All statistical analyses were performed using the SAS version 9.1.3 (SAS Institute Inc., Cary, NC) software package. Pre-, midterm- and post-test data were analyzed using a General Linear Mixed Model Analysis for repeated measures with Tukey's post-hoc procedure for the mean comparisons. Pre- versus midterm-test, midterm- versus post-test, and pre- versus post-test results were compared to evaluate the physical changes of the students and trace the necessary time-span for such changes. Criterion alpha level for significance was set at p ≤ 0.05 for all analyses.
Pre-training assessments were recorded for 373 students (MRT, N = 67; MRT+E, N = 74; Control, N = 232). However, complete data (pre-, midterm-, and post-test) were collected for 222 students (122 males and 100 females). Over the 18-week intervention period, 127 students were lost from the study primarily because of students dropping out of PE. The greatest loss of participants occurred in the Control group, where 78 students either dropped the PE class or transferred to a different school, 1 student withdrew consent to participate in the study and 3 students became pregnant. While no students withdrew from either experimental group, the MRT group had 1 student drop PE and 2 students became pregnant. The MRT+E group had 5 students drop PE during the first 9 weeks of the intervention and a full class of 36 students were lost immediately after the midterm-test, as the school curriculum mandated only a half semester of PE, followed by a half semester of health studies. One MRT+E student became pregnant. In addition, 24 subjects (1 MRT, 2 MRT+E, and 21 Control students) failed to attend the post-test data collection and were not included in the data analyses. A total of 222 students were included in the data analyses for the MRT (N = 63), MRT+E (N = 30), and Control (N = 129) groups. Pre-test measures showed no significant differences between MRT, MRT+E and Control groups for age, height, weight, or BMI measures (p > 0.91) (Table 1).

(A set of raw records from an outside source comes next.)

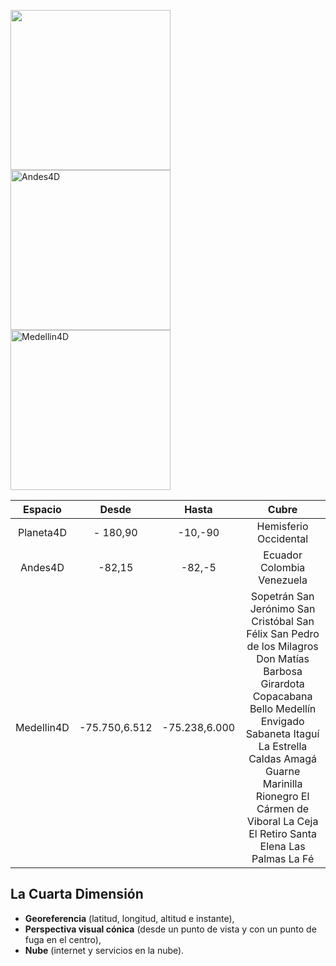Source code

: <img src="https://jorgejuliansanchez.github.io/Planeta4D_img.jpg" width="256px" height="256px" /><img src="https://jorgejuliansanchez.github.io/Andes4D_img.jpg" alt="Andes4D" width="256px" height="256px" /><img src="https://jorgejuliansanchez.github.io/Medellin4D_img.jpg" alt="Medellin4D" width="256px" height="256px" />

| Espacio  | Desde |  Hasta |         Cubre            |
|:--------:|:-----:|:------:|:------------------------:|                    
| Planeta4D|- 180,90|-10,-90|Hemisferio Occidental     | 
| Andes4D  | -82,15| -82,-5 |Ecuador Colombia Venezuela|
|Medellin4D|-75.750,6.512|-75.238,6.000|Sopetrán San Jerónimo San Cristóbal San Félix San Pedro de los Milagros Don Matías Barbosa Girardota Copacabana Bello Medellín Envigado Sabaneta Itaguí La Estrella Caldas Amagá Guarne Marinilla Rionegro El Cármen de Viboral La Ceja El Retiro Santa Elena Las Palmas La Fé|

## La Cuarta Dimensión
- **Georeferencia** (latitud, longitud, altitud e instante), 
- **Perspectiva visual cónica** (desde un punto de vista y con un punto de fuga en el centro),
- **Nube** (internet y servicios en la nube).
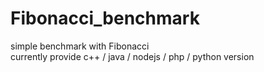 Fibonacci_benchmark
===================

simple benchmark with Fibonacci  
currently provide c++ / java / nodejs / php / python version  
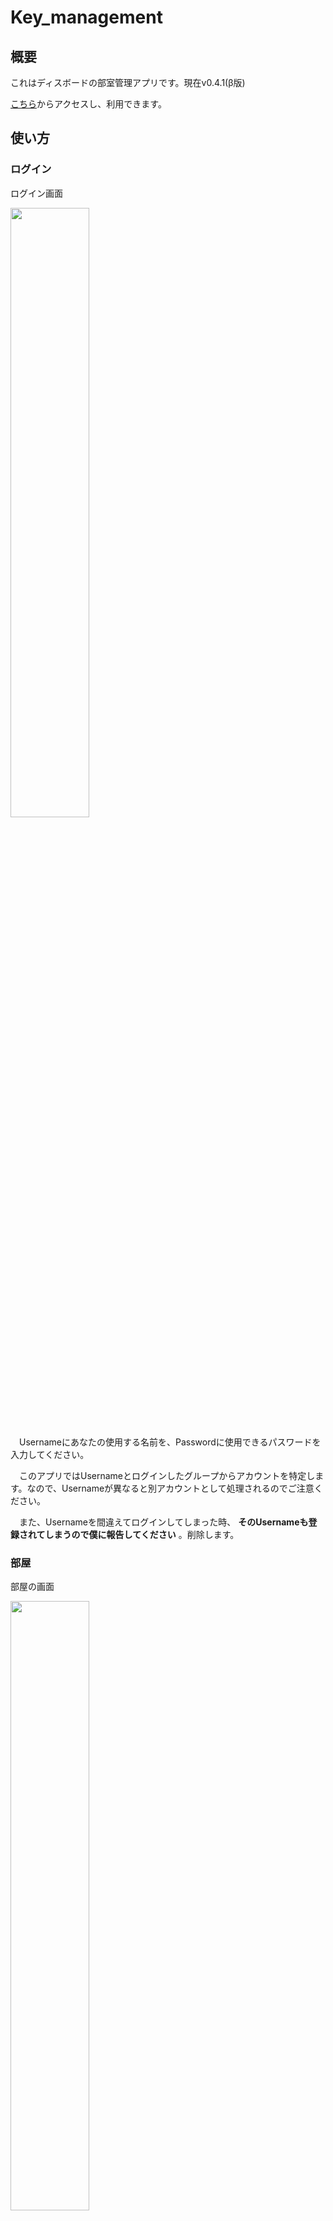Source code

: # Key_management

## 概要

これはディスボードの部室管理アプリです。現在v0.4.1(β版)

[こちら](https://kumachan0210.github.io/Key_management)からアクセスし、利用できます。

## 使い方

### ログイン

ログイン画面

<img src="https://github.com/kumachan0210/Key_management/blob/master/picture/Login.png" width="50%">

　Usernameにあなたの使用する名前を、Passwordに使用できるパスワードを入力してください。

　このアプリではUsernameとログインしたグループからアカウントを特定します。なので、Usernameが異なると別アカウントとして処理されるのでご注意ください。

　また、Usernameを間違えてログインしてしまった時、 **そのUsernameも登録されてしまうので僕に報告してください** 。削除します。

### 部屋

部屋の画面

<img src="https://github.com/kumachan0210/Key_management/blob/master/picture/Room.png" width="50%">

 これは部屋の画面です。左側のRoomというところを押すとこの画面に移ります。右上のアイコンを押すと情報を更新します。

#### 各部説明

 ・ **真ん中上部**

   現在部屋が空いているかどうか表示されます。


 ・ **真ん中中央**

   現在部屋の中にいる人が表示されます。


 ・ **右側下部**

   部屋に入退出をするボタンがあります。(現在は表示されていません。)


   文字がEnterの時に押すと入室、Exitの時に押すと退室です。


   ※　入室できるのは **鍵を持っている人** または **部屋に人がいる時** です。退室は制限ありません。


### 鍵の持ち主

鍵の持ち主の画面

<img src="https://github.com/kumachan0210/Key_management/blob/master/picture/Key_Owner.jpg" width="50%">

 これは鍵の持ち主の画面です。左側のKey Ownerというところを押すとこの画面に移ります。右上のアイコンを押すと情報を更新します。

#### 各部説明

 ・ **真ん中中央**

   現在の鍵の持ち主が表示されます。(写真は情報保護のためモザイク表示。)

 ・ **真ん中下部**

   貴方が鍵の持ち主である場合のみ「hand over」ボタンが表示されます。このボタンを押すことによって鍵を渡す画面に移れます。

### 鍵の受け渡し

 上のところからのみ飛んでこれます。

#### 各部説明

 ・ **真ん中上部**

   ここに文字を入力することで渡す相手を指定できます。

 ・ **真ん中中央**

   ここのリストにあるものがこのグループにいるメンバーです。名前を押すと、その名前が上部の入力欄に入ります。

 ・ **真ん中下部**

   このボタンを押すと鍵の受け渡しが実行されます。失敗した時は鍵の所持者は変わらず、上の画面に戻されます。

   ※   **渡せる相手はこのグループに<color=red>一度でもログイン</color>したことのある人** に限ります。

### ログ

ログの画面

<img src="https://github.com/kumachan0210/Key_management/blob/master/picture/Log.jpg" width="50%">

 これはログの画面です。左側のLogというところを押すとこの画面に移ります。右上のアイコンを押すと情報を更新します。

 #### 各部説明

 ・ **真ん中中央**

   このグループでのログが最大100件表示されます。(写真は情報保護のため一部モザイク。)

At baseline, there were no significant differences between groups for the one-mile run (p > 0.27), trunk lift (p > 0.20), push-up (p > 0.07), modified pull-up (p > 0.36), or skinfold (p > 0.42) measures. For the curl-up measure, the MRT and MRT+E groups performed significantly better than the Control group (p = 0.0002). For the flexed-arm hang test, an error occurred when collecting pre-test data for the MRT+E group, thus these data were eliminated from the analysis. MRT and Control groups performed similarly at pre-test for the flexed-arm hang (p > 0.34).
Body Mass Index calculations indicated no significant differences between groups averaged across pre-, midterm- and post-tests (p > 0.99). Averaged across the three groups, there were no significant changes in BMI from pre- to midterm-test (p > 0.15) and pre- to post-test (p > 0.83), but a significant change from midterm- to post-test (p < 0.05) was observed. For the curl-up measure, differences between groups remained significant both at midterm- and post-test, as MRT and MRT+E groups performed significantly better than the Control group (p < 0.0001). Although curl-up improvements from pre- to midterm-test and pre- to post-test were significant when averaged across all three groups (p < 0.0001), MRT and MRT+E groups showed greater improvements than the Control group.
One-mile run measures indicated significant differences between groups at midterm-test (p < 0.011) and post-test (p < 0.0001) with MRT and MRT+E groups performing significantly better than the Control group. The MRT group showed some improvement from pre- to midterm- and pre- to post-test, but these changes were not significant (p > 0.17). The MRT+E group showed a significant improvement from pre- to midterm- and pre- to post-test (p < 0.002). The Control group showed a significant decrement in the one-mile run performance from pre- to post-test and from midterm- to post-test (p < 0.008).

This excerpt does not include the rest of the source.